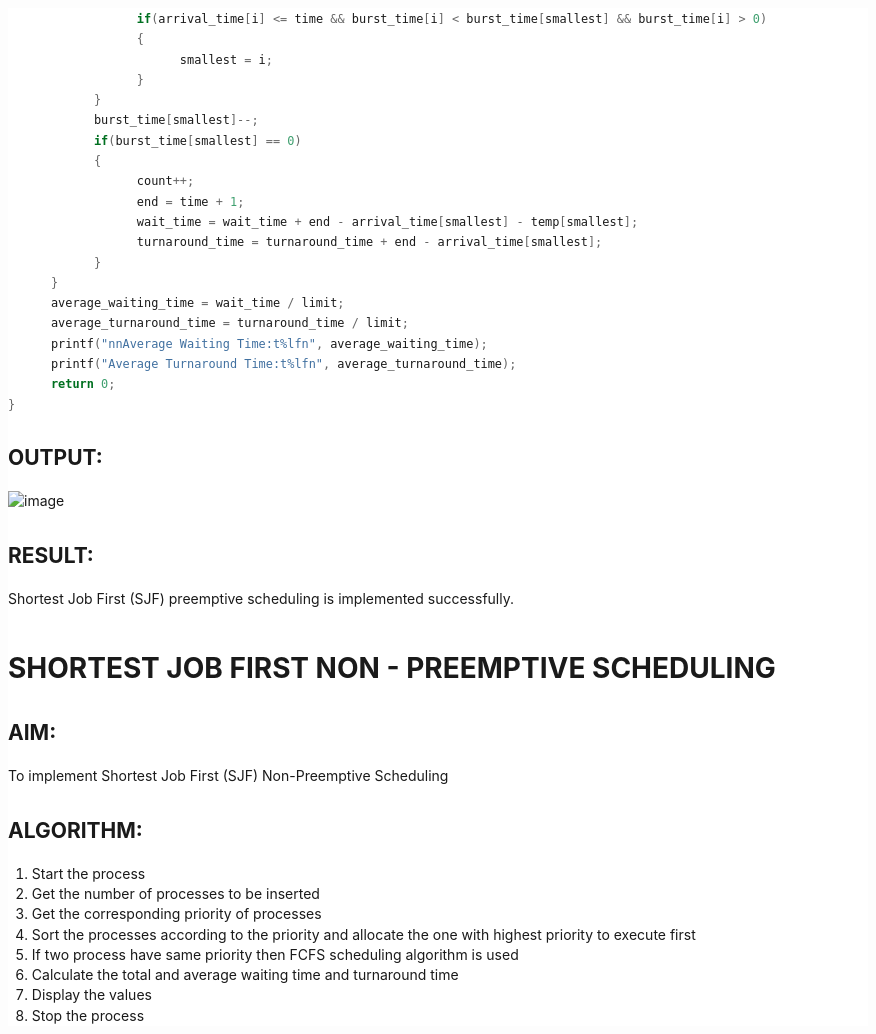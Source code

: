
 ```C
                  if(arrival_time[i] <= time && burst_time[i] < burst_time[smallest] && burst_time[i] > 0)
                  {
                        smallest = i;
                  }
            }
            burst_time[smallest]--;
            if(burst_time[smallest] == 0)
            {
                  count++;
                  end = time + 1;
                  wait_time = wait_time + end - arrival_time[smallest] - temp[smallest];
                  turnaround_time = turnaround_time + end - arrival_time[smallest];
            }
      }
      average_waiting_time = wait_time / limit; 
      average_turnaround_time = turnaround_time / limit;
      printf("nnAverage Waiting Time:t%lfn", average_waiting_time);
      printf("Average Turnaround Time:t%lfn", average_turnaround_time);
      return 0;
}

```


## OUTPUT:

![image](https://github.com/Jayabharathi3/EX.5-IMPLEMENTATION-OF-CPU-SCHEDULING-ALGORITHMS/assets/120367796/a2c7aeac-d6f7-4594-810a-8cea3bf0628a)



## RESULT:
Shortest Job First (SJF) preemptive scheduling is implemented successfully.

# SHORTEST JOB FIRST NON - PREEMPTIVE SCHEDULING
## AIM:
To implement Shortest Job First (SJF) Non-Preemptive Scheduling

## ALGORITHM:

1. Start the process
2. Get the number of processes to be inserted
3. Get the corresponding priority of processes
4. Sort the processes according to the priority and allocate the one with highest priority
to execute first
5. If two process have same priority then FCFS scheduling algorithm is used
6. Calculate the total and average waiting time and turnaround time
7. Display the values
8. Stop the process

---

-- YOUR INSTRUCTIONS --
Each line in the records that carries "smallest" must be copied out.

-- RESPONSE AREA --
                  if(arrival_time[i] <= time && burst_time[i] < burst_time[smallest] && burst_time[i] > 0)
                        smallest = i;
            burst_time[smallest]--;
            if(burst_time[smallest] == 0)
                  wait_time = wait_time + end - arrival_time[smallest] - temp[smallest];
                  turnaround_time = turnaround_time + end - arrival_time[smallest];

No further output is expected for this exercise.